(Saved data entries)
↓

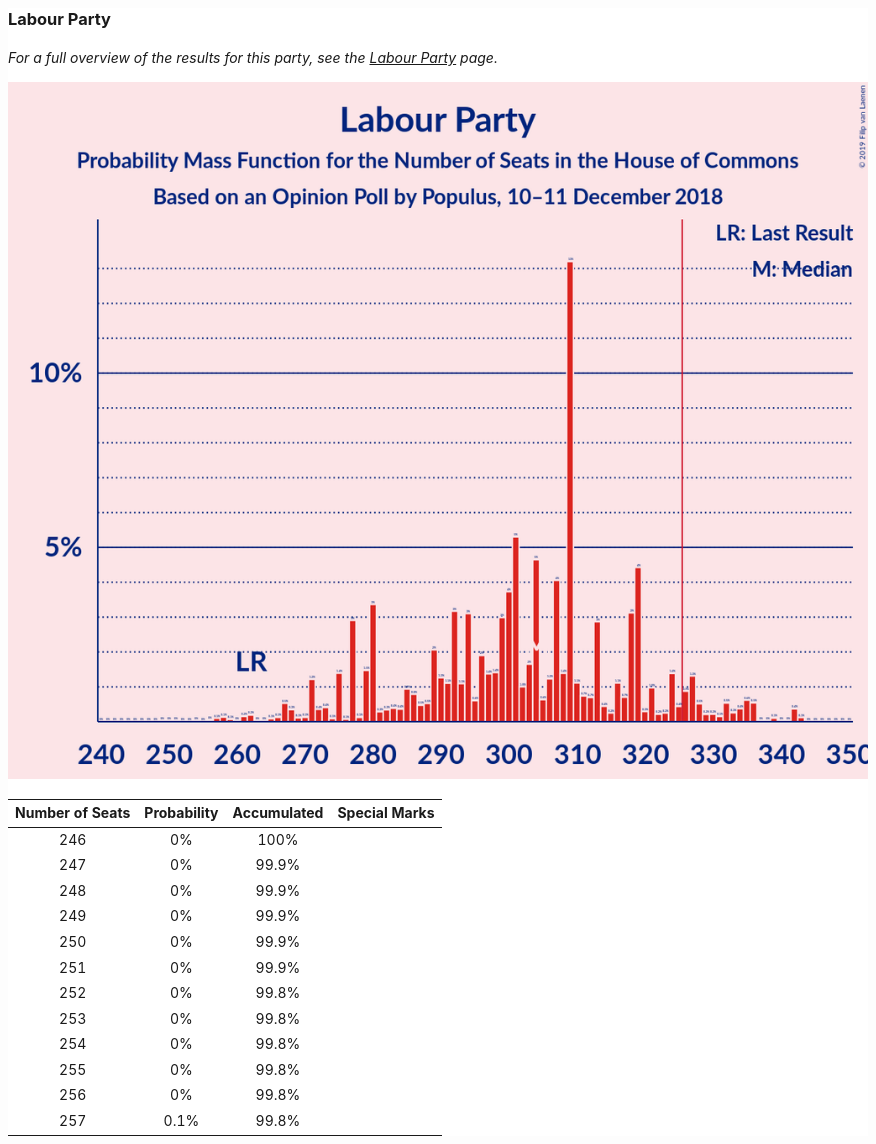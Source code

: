 ### Labour Party

*For a full overview of the results for this party, see the [Labour Party](party-labourparty.html) page.*

![Graph with seats probability mass function not yet produced](2018-12-11-Populus-seats-pmf-labourparty.png "Seats Probability Mass Function")

| Number of Seats | Probability | Accumulated | Special Marks |
|:---------------:|:-----------:|:-----------:|:-------------:|
| 246 | 0% | 100% |  |
| 247 | 0% | 99.9% |  |
| 248 | 0% | 99.9% |  |
| 249 | 0% | 99.9% |  |
| 250 | 0% | 99.9% |  |
| 251 | 0% | 99.9% |  |
| 252 | 0% | 99.8% |  |
| 253 | 0% | 99.8% |  |
| 254 | 0% | 99.8% |  |
| 255 | 0% | 99.8% |  |
| 256 | 0% | 99.8% |  |
| 257 | 0.1% | 99.8% |  |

↑

What is required — Filter the lines above, keeping and copying those that contain "labourparty".

Written solution —
*For a full overview of the results for this party, see the [Labour Party](party-labourparty.html) page.*
![Graph with seats probability mass function not yet produced](2018-12-11-Populus-seats-pmf-labourparty.png "Seats Probability Mass Function")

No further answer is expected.